Hi,
I am running a hdfs on Amazon EC2
Say, I have a ftp server where stores some data.
I just want to copy these data directly to hdfs in a parallel way (which
maybe more efficient).
I think hadoop distcp is what I need.
But
$ bin/hadoop distcp ftp://username:passwd@hostname/some/path/
hdfs://namenode/some/path
doesn't work.
13/07/05 16:13:46 INFO tools.DistCp:
srcPaths=[ftp://username:passwd@hostname/some/path/]
13/07/05 16:13:46 INFO tools.DistCp: destPath=hdfs://namenode/some/path
Copy failed: org.apache.hadoop.mapred.InvalidInputException: Input
source ftp://username:passwd@hostname/some/path/ does not exist.
at org.apache.hadoop.tools.DistCp.checkSrcPath(DistCp.java:641)
at org.apache.hadoop.tools.DistCp.copy(DistCp.java:656)
at org.apache.hadoop.tools.DistCp.run(DistCp.java:881)
at org.apache.hadoop.util.ToolRunner.run(ToolRunner.java:65)
at org.apache.hadoop.util.ToolRunner.run(ToolRunner.java:79)
at org.apache.hadoop.tools.DistCp.main(DistCp.java:908)

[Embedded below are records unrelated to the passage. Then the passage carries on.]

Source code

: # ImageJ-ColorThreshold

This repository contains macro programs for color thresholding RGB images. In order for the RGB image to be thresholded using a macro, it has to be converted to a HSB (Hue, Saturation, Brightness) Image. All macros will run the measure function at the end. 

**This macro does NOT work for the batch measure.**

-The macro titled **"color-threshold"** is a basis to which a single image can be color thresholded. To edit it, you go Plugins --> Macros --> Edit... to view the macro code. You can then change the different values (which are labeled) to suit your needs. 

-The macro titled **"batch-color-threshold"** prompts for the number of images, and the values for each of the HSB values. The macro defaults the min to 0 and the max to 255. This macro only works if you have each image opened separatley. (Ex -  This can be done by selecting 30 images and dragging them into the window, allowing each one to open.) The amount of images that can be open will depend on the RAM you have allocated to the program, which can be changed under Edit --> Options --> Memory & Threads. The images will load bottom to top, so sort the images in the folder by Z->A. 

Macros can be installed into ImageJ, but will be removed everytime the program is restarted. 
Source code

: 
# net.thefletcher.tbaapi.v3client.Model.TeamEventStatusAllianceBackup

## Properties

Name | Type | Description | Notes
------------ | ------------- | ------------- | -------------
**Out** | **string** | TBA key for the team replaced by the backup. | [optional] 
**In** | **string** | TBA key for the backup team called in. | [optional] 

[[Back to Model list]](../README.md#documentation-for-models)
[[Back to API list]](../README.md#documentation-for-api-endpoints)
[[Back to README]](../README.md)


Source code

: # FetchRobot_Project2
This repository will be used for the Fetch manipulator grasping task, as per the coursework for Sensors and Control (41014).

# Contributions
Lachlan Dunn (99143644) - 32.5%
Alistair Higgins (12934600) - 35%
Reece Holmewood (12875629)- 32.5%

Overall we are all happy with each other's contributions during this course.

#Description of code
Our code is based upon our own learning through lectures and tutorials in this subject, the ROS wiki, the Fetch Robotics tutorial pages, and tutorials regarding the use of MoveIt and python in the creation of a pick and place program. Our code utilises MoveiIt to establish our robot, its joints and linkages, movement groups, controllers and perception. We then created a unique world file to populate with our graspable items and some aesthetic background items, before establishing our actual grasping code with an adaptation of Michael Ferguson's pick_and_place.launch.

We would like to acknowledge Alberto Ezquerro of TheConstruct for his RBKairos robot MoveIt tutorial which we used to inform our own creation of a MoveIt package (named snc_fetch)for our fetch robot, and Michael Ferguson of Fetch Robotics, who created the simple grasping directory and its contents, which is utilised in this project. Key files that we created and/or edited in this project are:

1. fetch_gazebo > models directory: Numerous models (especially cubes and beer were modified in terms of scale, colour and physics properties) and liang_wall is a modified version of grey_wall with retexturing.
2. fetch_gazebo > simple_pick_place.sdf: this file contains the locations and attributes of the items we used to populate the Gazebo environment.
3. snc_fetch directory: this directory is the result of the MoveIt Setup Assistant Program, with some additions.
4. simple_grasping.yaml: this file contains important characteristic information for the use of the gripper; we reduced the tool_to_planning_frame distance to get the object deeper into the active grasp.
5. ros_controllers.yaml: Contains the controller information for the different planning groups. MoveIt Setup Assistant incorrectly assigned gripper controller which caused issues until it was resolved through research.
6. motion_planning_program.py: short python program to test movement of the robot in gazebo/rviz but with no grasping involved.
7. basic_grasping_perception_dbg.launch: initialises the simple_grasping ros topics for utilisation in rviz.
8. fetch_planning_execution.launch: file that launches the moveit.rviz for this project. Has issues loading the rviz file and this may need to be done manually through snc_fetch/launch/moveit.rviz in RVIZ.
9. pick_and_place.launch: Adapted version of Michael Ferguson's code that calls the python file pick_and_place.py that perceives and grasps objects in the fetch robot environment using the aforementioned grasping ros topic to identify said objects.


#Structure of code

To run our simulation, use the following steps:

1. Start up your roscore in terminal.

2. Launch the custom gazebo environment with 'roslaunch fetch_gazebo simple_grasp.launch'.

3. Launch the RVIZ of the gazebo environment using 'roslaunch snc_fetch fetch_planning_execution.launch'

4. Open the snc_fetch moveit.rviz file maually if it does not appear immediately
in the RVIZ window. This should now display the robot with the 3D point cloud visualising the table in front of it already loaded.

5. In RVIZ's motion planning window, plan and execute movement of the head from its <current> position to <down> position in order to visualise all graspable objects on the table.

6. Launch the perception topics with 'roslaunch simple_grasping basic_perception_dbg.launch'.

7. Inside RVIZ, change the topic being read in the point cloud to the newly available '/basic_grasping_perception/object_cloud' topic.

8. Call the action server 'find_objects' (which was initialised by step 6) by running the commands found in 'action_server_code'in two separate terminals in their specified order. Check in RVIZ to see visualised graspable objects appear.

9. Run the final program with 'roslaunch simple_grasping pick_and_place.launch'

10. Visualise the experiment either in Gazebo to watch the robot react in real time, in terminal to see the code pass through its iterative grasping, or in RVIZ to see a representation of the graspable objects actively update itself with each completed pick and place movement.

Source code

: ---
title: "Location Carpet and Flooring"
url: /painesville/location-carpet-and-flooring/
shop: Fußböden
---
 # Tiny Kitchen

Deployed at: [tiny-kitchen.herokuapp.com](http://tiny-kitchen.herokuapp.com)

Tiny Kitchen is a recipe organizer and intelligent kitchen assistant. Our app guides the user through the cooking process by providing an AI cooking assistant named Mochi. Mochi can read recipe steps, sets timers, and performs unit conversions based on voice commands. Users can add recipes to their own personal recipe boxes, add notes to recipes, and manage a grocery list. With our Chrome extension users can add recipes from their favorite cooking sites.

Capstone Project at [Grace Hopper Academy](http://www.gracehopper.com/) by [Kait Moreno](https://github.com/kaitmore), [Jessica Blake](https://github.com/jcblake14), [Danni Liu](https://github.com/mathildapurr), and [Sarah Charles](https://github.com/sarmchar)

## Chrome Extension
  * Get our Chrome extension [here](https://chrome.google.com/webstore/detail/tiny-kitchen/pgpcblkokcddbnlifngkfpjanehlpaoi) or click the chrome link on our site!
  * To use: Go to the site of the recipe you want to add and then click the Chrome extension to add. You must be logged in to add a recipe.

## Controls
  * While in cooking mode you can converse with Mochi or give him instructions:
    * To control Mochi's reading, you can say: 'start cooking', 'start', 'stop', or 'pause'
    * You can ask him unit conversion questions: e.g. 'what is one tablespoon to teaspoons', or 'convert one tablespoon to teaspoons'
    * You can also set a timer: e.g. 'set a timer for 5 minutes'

I checked the path by copying the ftp path in Chrome , and the file
really exists, I can even download it.
And then, I tried to list the files under the path by:
$ bin/hadoop dfs -ls ftp://username:passwd@hostname/some/path/
It ends with:
ls: Cannot access ftp://username:passwd@hostname/some/path/: No
such file or directory.
That seems the same pb.
Any workaround here ?
Thank you in advance.
Hao.
--
Hao Ren
ClaraVista
www.claravista.fr